In Cambodia, Tanzania, and Hungary, independent nongovernmental organizations (NGOs) have come under vicious verbal attack from politicians; in India, Azerbaijan, and Sudan, travel restrictions have been imposed on civil society leaders; elsewhere around the world, activists and human rights defenders have been physically attacked and in some cases murdered.
All this is part of what CIVICUS, a global alliance of civil society groups, is calling a global emergency: unprecedented restrictions on the freedoms of expression, association, and peaceful assembly that it describes in its 2017 State of Civil Society Report as “a new democratic crisis.”
So how should the 28-member European Union, the world’s largest trade partner and aid donor, respond? Last week, in an important public stand, its members adopted a position affirming the important role of civil society groups globally “as promoters of democracy, defenders of rights holders and of the rule of law, social justice, and human rights” and committing the EU and its members to adopt “to take concrete actions … to protect and expand civil society space,” and to adopt “sharper and more coherent approaches.”
The EU recently established one element of an emergency response system for civil society, with the launch in October 2015 of Protect Defenders, which, through a consortium of 12 civil society organizations, offers emergency grants and relocation support to human rights defenders at risk.
The EU also has an elaborate conflict prevention framework that sets out a systematic approach to identifying a crisis. This framework identifies emerging threats to civil society groups as one of the indicators of a potential conflict.
But to address the global emergency that CIVICUS and other organizations have identified, the focus needs to be even earlier. The EU and its member states need to improve efforts to identify and act on the very early warning signs—both to safeguard the space for civil society and prevent further escalation. Continued discussions with the institutions should refine responses along four areas of concern:
- Preventive strategies: Ensuring that civil society groups are strong enough to face threats in the first place is vital. This should include ensuring core funding for organizations, so that they can build effective structures and develop medium- to long-term strategies, with sufficient flexibility to respond to emerging challenges. Increased knowledge and the ability to effectively spot trends should also be part of ongoing preventive action.
- Early warning and action: Currently the most neglected area. Precautionary steps must be taken at the first signs of trouble—as soon as an individual politician questions the transparency of NGOs, or journalists are questioned, or protests are shut down. A range of possible early responses can underline EU concern, such as organizing a seminar, proposing a visit from a special rapporteur, facilitating regional connections, or organizing visits by EU diplomats to groups that are coming under pressure. At the same time, scenario planning is crucial in the event that repressive measures are ramped up. This includes having a clear understanding of the legal obligations associated with various policy options, opposing funding restrictions and ensuring tailor-made responses.

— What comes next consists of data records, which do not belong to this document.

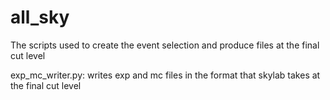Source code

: # all_sky

The scripts used to create the event selection and produce files at the final cut level

exp_mc_writer.py:  writes exp and mc files in the format that skylab takes at the final cut level
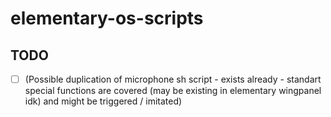 # elementary-os-scripts


## TODO

- [ ] (Possible duplication of microphone sh script - exists already - standart special functions are covered (may be existing in elementary wingpanel idk) and might be triggered / imitated)
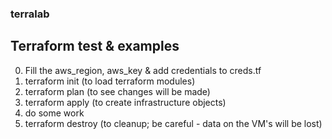 ### terralab

## Terraform test &amp; examples


0. Fill the aws_region, aws_key & add credentials to creds.tf
1. terraform init   (to load terraform modules)
2. terraform plan   (to see changes will be made)
3. terraform apply  (to create infrastructure objects)
4. do some work
5. terraform destroy (to cleanup; be careful - data on the VM's will be lost)

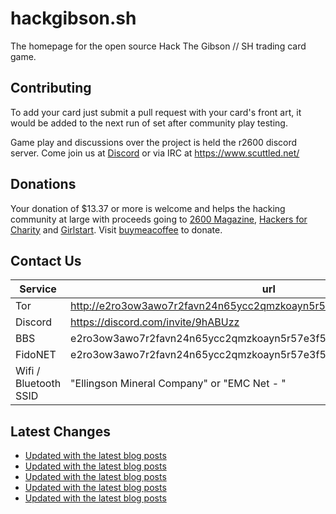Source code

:# hackgibson.sh
The homepage for the open source Hack The Gibson // SH trading card game.


## Contributing

To add your card just submit a pull request with your card's front art, it would be added to the next run of set after community play testing.

Game play and discussions over the project is held the r2600 discord server. Come join us at [Discord](https://discord.com/invite/9hABUzz) or via IRC at https://www.scuttled.net/


## Donations

Your donation of $13.37 or more is welcome and helps the hacking community at large with proceeds going to [2600 Magazine](https://2600.com/), [Hackers for Charity](https://hackersforcharity.org) and [Girlstart](https://girlstart.org).  Visit [buymeacoffee](https://www.buymeacoffee.com/hackgibson.sh) to donate.


## Contact Us

Service | url
-|-
Tor | http://e2ro3ow3awo7r2favn24n65ycc2qmzkoayn5r57e3f56nvjwdcgg32ad.onion
Discord | https://discord.com/invite/9hABUzz
BBS | e2ro3ow3awo7r2favn24n65ycc2qmzkoayn5r57e3f56nvjwdcgg32ad.onion:23
FidoNET | e2ro3ow3awo7r2favn24n65ycc2qmzkoayn5r57e3f56nvjwdcgg32ad.onion:24554
Wifi / Bluetooth SSID | "Ellingson Mineral Company" or "EMC Net - <fidonet address>"

## Latest Changes
<!-- BLOG-POST-LIST:START -->
- [Updated with the latest blog posts](https://github.com/DFW2600/hackgibson.sh/commit/e5a486d9f400f719c92481a5c8ae4c03da1b43b9)
- [Updated with the latest blog posts](https://github.com/DFW2600/hackgibson.sh/commit/bfff8ba66aa3aac4ef6070d66416b1e5e2c4fb27)
- [Updated with the latest blog posts](https://github.com/DFW2600/hackgibson.sh/commit/899d586b8fbddd37340159b92c0e2a93795a1795)
- [Updated with the latest blog posts](https://github.com/DFW2600/hackgibson.sh/commit/8c4506ef56840b408af1503ace54b9c6951451d4)
- [Updated with the latest blog posts](https://github.com/DFW2600/hackgibson.sh/commit/233840bc55d019485135ddb14cffbf3ded80c812)
<!-- BLOG-POST-LIST:END -->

- Crisis response: This is probably the area where there has been the most action so far by from the EU, but not always in a systematic way. The ability to collect and correctly analyze information on a rapidly developing crisis is crucial for an effective response.
- Preventing civil society extinction: How should the EU respond when prolonged repression leads to the closure of all independent civil society groups within a country? Possible options should include ensuring that individual human rights defenders and civil society organizations are able to operate in neighboring or in other safe countries, potentially for extensive periods of time. Individuals who continue to work under difficult circumstances should also be supported—both through financial and political support. Without these kind of efforts, which require a flexible approach, there is a risk that independent and critical organizations may disappear, making them harder to re-establish years later.
Being conscious of the actions that might be harmful is also important. Engaging with civil society through one formal network (that might be exposed to interference by hostile political forces) can have a very damaging effect, as can channeling funds through a single basket fund.
The “sharper, more coherent” approach that the EU has now publicly espoused requires a bold and structured approach. Without it, the risk is that reflexive responses will continue to be too little, too late.